Monday, June 7, 2021

#2,581. The Decline of Western Civilization (1981)

Penelope Spheeris’ documentary The Decline of Western Civilization chronicles L.A.’s underground punk rock scene, and does so in a way that is absolutely intoxicating.

Filmed on-location from December 1979 to May 1980, The Decline of Western Civilization introduces us to a handful of punk groups, including X, Black Flag, and the Circle Jerks, interspersing footage of their live performances with interviews Spheeris conducted with members of the bands. The live shows have a definite energy to them, and audiences occasionally get so rowdy that they lose control. During a Circle Jerks concert, a fan runs on-stage and tries to pick a fight with the lead singer. Not to be outdone, Lee Ving, the voice of Fear, shouts insults at the crowd, which not only shouts back but also spits on him). The music is loud and fast, with titles like “White Minority”, “Johnny Hit and Run Paulene”, and “Gluttony”. Many of the songs were new to me, but I did recognize “Let’s Have a War” by Fear, which appeared on the soundtrack for 1984’s Repo Man.

As The Decline of Western Civilization shows us time and again, the bands took their music seriously, despite the fact most were severely underpaid. At the time this film was made, the members of Black Flag were living in the basement of what was once a Baptist church. Spheeris asks how much money they take home after each performance, and lead singer Ron Reyes responds “Nothing”, adding “maybe there’s enough left over for a meal or two”. In fact, the most Black Flag ever earned during a single gig was $200, which had to be split four ways!

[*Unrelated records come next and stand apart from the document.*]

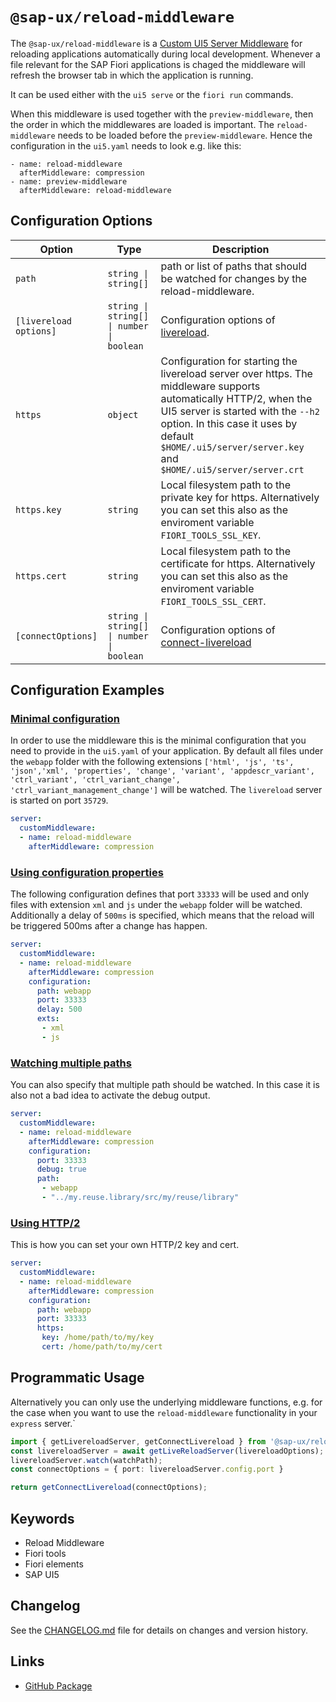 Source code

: #  `@sap-ux/reload-middleware`

The `@sap-ux/reload-middleware` is a [Custom UI5 Server Middleware](https://sap.github.io/ui5-tooling/pages/extensibility/CustomServerMiddleware) for reloading applications automatically during local development. Whenever a file relevant for the SAP Fiori applications is chaged the middleware will refresh the browser tab in which the application is running.

It can be used either with the `ui5 serve` or the `fiori run` commands.

When this middleware is used together with the `preview-middleware`, then the order in which the middlewares are loaded is important. The `reload-middleware` needs to be loaded before the `preview-middleware`. Hence the configuration in the `ui5.yaml` needs to look e.g. like this:

```
- name: reload-middleware
  afterMiddleware: compression
- name: preview-middleware
  afterMiddleware: reload-middleware
```


## Configuration Options

| Option       | Type | Description |
| ------------ | ------------- | ----------- |
| `path`        | `string \| string[]`      | path or list of paths that should be watched for changes by the reload-middleware. |
| `[livereload options]`    | `string \| string[] \| number \| boolean`   | Configuration options of [livereload](https://www.npmjs.com/package/livereload#server-api). |
|`https`| `object`| Configuration for starting the livereload server over https. The middleware supports automatically HTTP/2, when the UI5 server is started with the `--h2` option. In this case it uses by default `$HOME/.ui5/server/server.key` and `$HOME/.ui5/server/server.crt` |
|`https.key`| `string`| Local filesystem path to the private key for https. Alternatively you can set this also as the enviroment variable `FIORI_TOOLS_SSL_KEY`. |
|`https.cert`| `string`| Local filesystem path to the certificate for https. Alternatively you can set this also as the enviroment variable `FIORI_TOOLS_SSL_CERT`. |
|`[connectOptions]`| `string \| string[] \| number \| boolean`| Configuration options of [connect-livereload](https://www.npmjs.com/package/connect-livereload#options) |

## Configuration Examples

### [Minimal configuration](#minimal-configuration)
In order to use the middleware this is the minimal configuration that you need to provide in the `ui5.yaml` of your application. By default all files under the `webapp` folder with the following extensions `['html', 'js', 'ts', 'json','xml', 'properties', 'change', 'variant', 'appdescr_variant', 'ctrl_variant', 'ctrl_variant_change', 'ctrl_variant_management_change']` will be watched. The `livereload` server is started on port `35729`.

```YAML
server:
  customMiddleware:
  - name: reload-middleware
    afterMiddleware: compression
```

### [Using configuration properties](#using-configuration-properties)
The following configuration defines that port `33333` will be used and only files with extension `xml` and `js` under the `webapp` folder will be watched. Additionally a delay of `500ms` is specified, which means that the reload will be triggered 500ms after a change has happen.
```YAML
server:
  customMiddleware:
  - name: reload-middleware
    afterMiddleware: compression
    configuration:
      path: webapp
      port: 33333
      delay: 500
      exts:
       - xml
       - js

```

### [Watching multiple paths](#watching-multiple-paths)
You can also specify that multiple path should be watched. In this case it is also not a bad idea to activate the debug output.
```YAML
server:
  customMiddleware:
  - name: reload-middleware
    afterMiddleware: compression
    configuration:
      port: 33333
      debug: true
      path:
       - webapp
       - "../my.reuse.library/src/my/reuse/library"
```

### [Using HTTP/2](#using-http2)
This is how you can set your own HTTP/2 key and cert.
```YAML
server:
  customMiddleware:
  - name: reload-middleware
    afterMiddleware: compression
    configuration:
      path: webapp
      port: 33333
      https:
       key: /home/path/to/my/key
       cert: /home/path/to/my/cert
```

## Programmatic Usage
Alternatively you can only use the underlying middleware functions, e.g. for the case when you want to use the `reload-middleware` functionality in your `express` server.`

```Typescript
import { getLivereloadServer, getConnectLivereload } from '@sap-ux/reload-middleware';
const livereloadServer = await getLiveReloadServer(livereloadOptions);
livereloadServer.watch(watchPath);
const connectOptions = { port: livereloadServer.config.port }

return getConnectLivereload(connectOptions);
```

## Keywords
* Reload Middleware
* Fiori tools
* Fiori elements
* SAP UI5
## Changelog

See the [CHANGELOG.md](https://github.com/SAP/open-ux-tools/blob/main/packages/reload-middleware/CHANGELOG.md) file for details on changes and version history.
## Links

- [GitHub Package](https://github.com/SAP/open-ux-tools/tree/main/packages/reload-middleware) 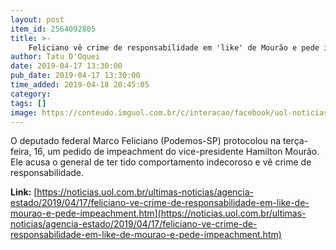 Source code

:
 ```yaml
---
layout: post
item_id: 2564092805
title: >-
    Feliciano vê crime de responsabilidade em 'like' de Mourão e pede impeachment
author: Tatu D'Oquei
date: 2019-04-17 13:30:00
pub_date: 2019-04-17 13:30:00
time_added: 2019-04-18 20:45:05
category: 
tags: []
image: https://conteudo.imguol.com.br/c/interacao/facebook/uol-noticias-600px.jpg
---
```


O deputado federal Marco Feliciano (Podemos-SP) protocolou na terça-feira, 16, um pedido de impeachment do vice-presidente Hamilton Mourão. Ele acusa o general de ter tido comportamento indecoroso e vê crime de responsabilidade.

**Link:** [https://noticias.uol.com.br/ultimas-noticias/agencia-estado/2019/04/17/feliciano-ve-crime-de-responsabilidade-em-like-de-mourao-e-pede-impeachment.htm](https://noticias.uol.com.br/ultimas-noticias/agencia-estado/2019/04/17/feliciano-ve-crime-de-responsabilidade-em-like-de-mourao-e-pede-impeachment.htm)


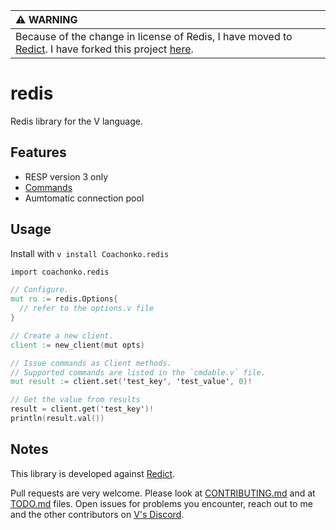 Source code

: | :warning: WARNING           |
|:----------------------------|
| Because of the change in license of Redis, I have moved to [Redict](https://redict.io/). I have forked this project [here](https://github.com/einar-hjortdal/redict). |

# redis

Redis library for the V language.

## Features

- RESP version 3 only
- [Commands](src/cmdable.v)
- Aumtomatic connection pool

## Usage

Install with `v install Coachonko.redis`

```V
import coachonko.redis

// Configure.
mut ro := redis.Options{
  // refer to the options.v file
}

// Create a new client.
client := new_client(mut opts)

// Issue commands as Client methods.
// Supported commands are listed in the `cmdable.v` file.
mut result := client.set('test_key', 'test_value', 0)!

// Get the value from results
result = client.get('test_key')!
println(result.val())
```

## Notes

This library is developed against [Redict](https://redict.io/).

Pull requests are very welcome. Please look at [CONTRIBUTING.md](./CONTRIBUTING.md) and at [TODO.md](./TODO.md) 
files. Open issues for problems you encounter, reach out to me and the other contributors on [V's Discord](https://discord.gg/vlang).
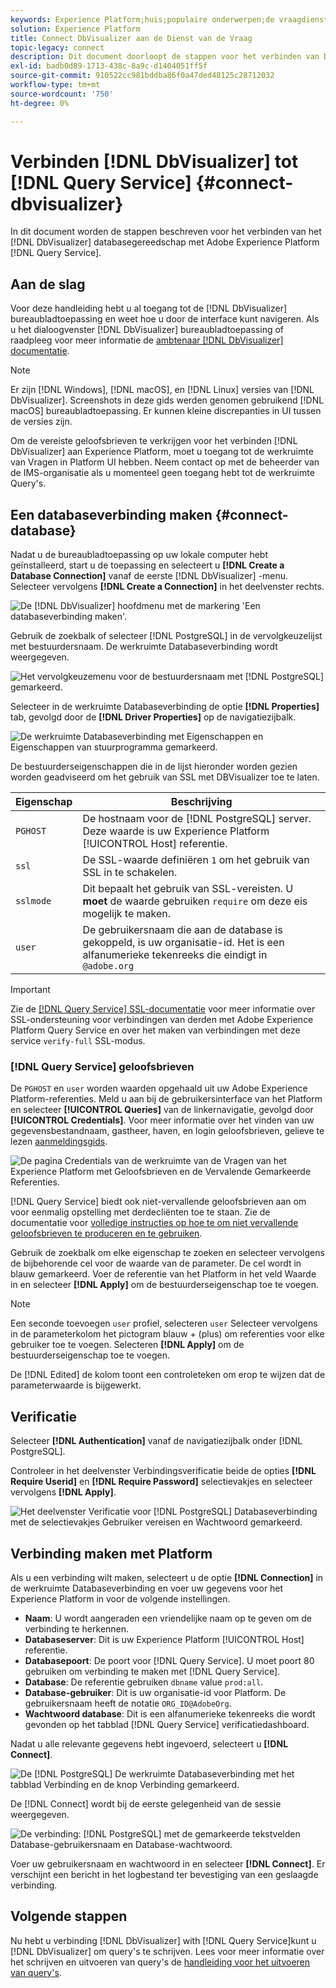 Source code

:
 ```yaml
---
keywords: Experience Platform;huis;populaire onderwerpen;de vraagdienst;de dienst van de Vraag;Db Visualizer;DbVisualizer;db visulaizer;verbind met de vraagdienst;
solution: Experience Platform
title: Connect DbVisualizer aan de Dienst van de Vraag
topic-legacy: connect
description: Dit document doorloopt de stappen voor het verbinden van DbVisualizer met de Dienst van de Vraag van Adobe Experience Platform.
exl-id: badb0d89-1713-438c-8a9c-d1404051ff5f
source-git-commit: 910522cc981bddba86f0a47ded48125c28712032
workflow-type: tm+mt
source-wordcount: '750'
ht-degree: 0%

---
```


# Verbinden [!DNL DbVisualizer] tot [!DNL Query Service] {#connect-dbvisualizer}

In dit document worden de stappen beschreven voor het verbinden van het [!DNL DbVisualizer] databasegereedschap met Adobe Experience Platform [!DNL Query Service].

## Aan de slag

Voor deze handleiding hebt u al toegang tot de [!DNL DbVisualizer] bureaubladtoepassing en weet hoe u door de interface kunt navigeren. Als u het dialoogvenster [!DNL DbVisualizer] bureaubladtoepassing of raadpleeg voor meer informatie de [ambtenaar [!DNL DbVisualizer] documentatie](https://www.dbvis.com/download/).

>[!NOTE]
>
>Er zijn [!DNL Windows], [!DNL macOS], en [!DNL Linux] versies van [!DNL DbVisualizer]. Screenshots in deze gids werden genomen gebruikend [!DNL macOS] bureaubladtoepassing. Er kunnen kleine discrepanties in UI tussen de versies zijn.

Om de vereiste geloofsbrieven te verkrijgen voor het verbinden [!DNL  DbVisualizer] aan Experience Platform, moet u toegang tot de werkruimte van Vragen in Platform UI hebben. Neem contact op met de beheerder van de IMS-organisatie als u momenteel geen toegang hebt tot de werkruimte Query&#39;s.

## Een databaseverbinding maken {#connect-database}

Nadat u de bureaubladtoepassing op uw lokale computer hebt geïnstalleerd, start u de toepassing en selecteert u **[!DNL Create a Database Connection]** vanaf de eerste [!DNL DbVisualizer] -menu. Selecteer vervolgens **[!DNL Create a Connection]** in het deelvenster rechts.

![De [!DNL DbVisualizer] hoofdmenu met de markering &#39;Een databaseverbinding maken&#39;.](../images/clients/dbvisualizer/create-db-connection.png)

Gebruik de zoekbalk of selecteer [!DNL PostgreSQL] in de vervolgkeuzelijst met bestuurdersnaam. De werkruimte Databaseverbinding wordt weergegeven.

![Het vervolgkeuzemenu voor de bestuurdersnaam met [!DNL PostgreSQL] gemarkeerd.](../images/clients/dbvisualizer/driver-name.png)

Selecteer in de werkruimte Databaseverbinding de optie **[!DNL Properties]** tab, gevolgd door de **[!DNL Driver Properties]** op de navigatiezijbalk.

![De werkruimte Databaseverbinding met Eigenschappen en Eigenschappen van stuurprogramma gemarkeerd.](../images/clients/dbvisualizer/driver-properties.png)

De bestuurderseigenschappen die in de lijst hieronder worden gezien worden geadviseerd om het gebruik van SSL met DBVisualizer toe te laten.

| Eigenschap | Beschrijving |
| ------ | ------ |
| `PGHOST` | De hostnaam voor de [!DNL PostgreSQL] server. Deze waarde is uw Experience Platform [!UICONTROL Host] referentie. |
| `ssl` | De SSL-waarde definiëren `1` om het gebruik van SSL in te schakelen. |
| `sslmode` | Dit bepaalt het gebruik van SSL-vereisten. U **moet** de waarde gebruiken `require` om deze eis mogelijk te maken. |
| `user` | De gebruikersnaam die aan de database is gekoppeld, is uw organisatie-id. Het is een alfanumerieke tekenreeks die eindigt in `@adobe.org` |

>[!IMPORTANT]
>
>Zie de [[!DNL Query Service] SSL-documentatie](./ssl-modes.md) voor meer informatie over SSL-ondersteuning voor verbindingen van derden met Adobe Experience Platform Query Service en over het maken van verbindingen met deze service `verify-full` SSL-modus.

### [!DNL Query Service] geloofsbrieven

De `PGHOST` en `user` worden waarden opgehaald uit uw Adobe Experience Platform-referenties. Meld u aan bij de gebruikersinterface van het Platform en selecteer **[!UICONTROL Queries]** van de linkernavigatie, gevolgd door **[!UICONTROL Credentials]**. Voor meer informatie over het vinden van uw gegevensbestandnaam, gastheer, haven, en login geloofsbrieven, gelieve te lezen [aanmeldingsgids](../ui/credentials.md).

![De pagina Credentials van de werkruimte van de Vragen van het Experience Platform met Geloofsbrieven en de Vervalende Gemarkeerde Referenties.](../images/clients/dbvisualizer/query-service-credentials-page.png)

[!DNL Query Service] biedt ook niet-vervallende geloofsbrieven aan om voor eenmalig opstelling met derdecliënten toe te staan. Zie de documentatie voor [volledige instructies op hoe te om niet vervallende geloofsbrieven te produceren en te gebruiken](../ui/credentials.md#non-expiring-credentials).

Gebruik de zoekbalk om elke eigenschap te zoeken en selecteer vervolgens de bijbehorende cel voor de waarde van de parameter. De cel wordt in blauw gemarkeerd. Voer de referentie van het Platform in het veld Waarde in en selecteer **[!DNL Apply]** om de bestuurderseigenschap toe te voegen.

>[!NOTE]
>
>Een seconde toevoegen `user` profiel, selecteren `user` Selecteer vervolgens in de parameterkolom het pictogram blauw + (plus) om referenties voor elke gebruiker toe te voegen. Selecteren **[!DNL Apply]** om de bestuurderseigenschap toe te voegen.

De [!DNL Edited] de kolom toont een controleteken om erop te wijzen dat de parameterwaarde is bijgewerkt.

## Verificatie

Selecteer **[!DNL Authentication]** vanaf de navigatiezijbalk onder [!DNL PostgreSQL].

Controleer in het deelvenster Verbindingsverificatie beide de opties **[!DNL Require Userid]** en **[!DNL Require Password]** selectievakjes en selecteer vervolgens **[!DNL Apply]**.

![Het deelvenster Verificatie voor [!DNL PostgreSQL] Databaseverbinding met de selectievakjes Gebruiker vereisen en Wachtwoord gemarkeerd.](../images/clients/dbvisualizer/connection-authentication.png)

## Verbinding maken met Platform

Als u een verbinding wilt maken, selecteert u de optie **[!DNL Connection]** in de werkruimte Databaseverbinding en voer uw gegevens voor het Experience Platform in voor de volgende instellingen.

- **Naam**: U wordt aangeraden een vriendelijke naam op te geven om de verbinding te herkennen.
- **Databaseserver**: Dit is uw Experience Platform [!UICONTROL Host] referentie.
- **Databasepoort**: De poort voor [!DNL Query Service]. U moet poort 80 gebruiken om verbinding te maken met [!DNL Query Service].
- **Database**: De referentie gebruiken `dbname` value `prod:all`.
- **Database-gebruiker**: Dit is uw organisatie-id voor Platform. De gebruikersnaam heeft de notatie `ORG_ID@AdobeOrg`.
- **Wachtwoord database**: Dit is een alfanumerieke tekenreeks die wordt gevonden op het tabblad [!DNL Query Service] verificatiedashboard.

Nadat u alle relevante gegevens hebt ingevoerd, selecteert u **[!DNL Connect]**.

![De [!DNL PostgreSQL] De werkruimte Databaseverbinding met het tabblad Verbinding en de knop Verbinding gemarkeerd.](../images/clients/dbvisualizer/connect.png)

De [!DNL Connect] wordt bij de eerste gelegenheid van de sessie weergegeven.

![De verbinding: [!DNL PostgreSQL] met de gemarkeerde tekstvelden Database-gebruikersnaam en Database-wachtwoord.](../images/clients/dbvisualizer/connect-dialog.png)

Voer uw gebruikersnaam en wachtwoord in en selecteer **[!DNL Connect]**. Er verschijnt een bericht in het logbestand ter bevestiging van een geslaagde verbinding.

## Volgende stappen

Nu hebt u verbinding [!DNL DbVisualizer] with [!DNL Query Service]kunt u [!DNL DbVisualizer] om query&#39;s te schrijven. Lees voor meer informatie over het schrijven en uitvoeren van query&#39;s de [handleiding voor het uitvoeren van query&#39;s](../best-practices/writing-queries.md).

Along with the bands and their venues, The Decline of Western Civilization also gives voice to the fan base. Shot in black and white, youngsters like Eugene and Gennifer talk about why they love punk rock, with most saying it’s a way for them to get out their aggression. The “Pogo Dance”, where punks hop up and down to the music, was popular at the time, and resulted in more than a few fights. And if this movie is to be believed, the release of pent-up anger was what drove the rockers themselves to take that stage night after night.

As hard-hitting as it is informative, The Decline of Western Civilization is a snapshot of a subculture that was all but ignored in its time, and to this day, it remains one of the finest rock documentaries ever committed to film.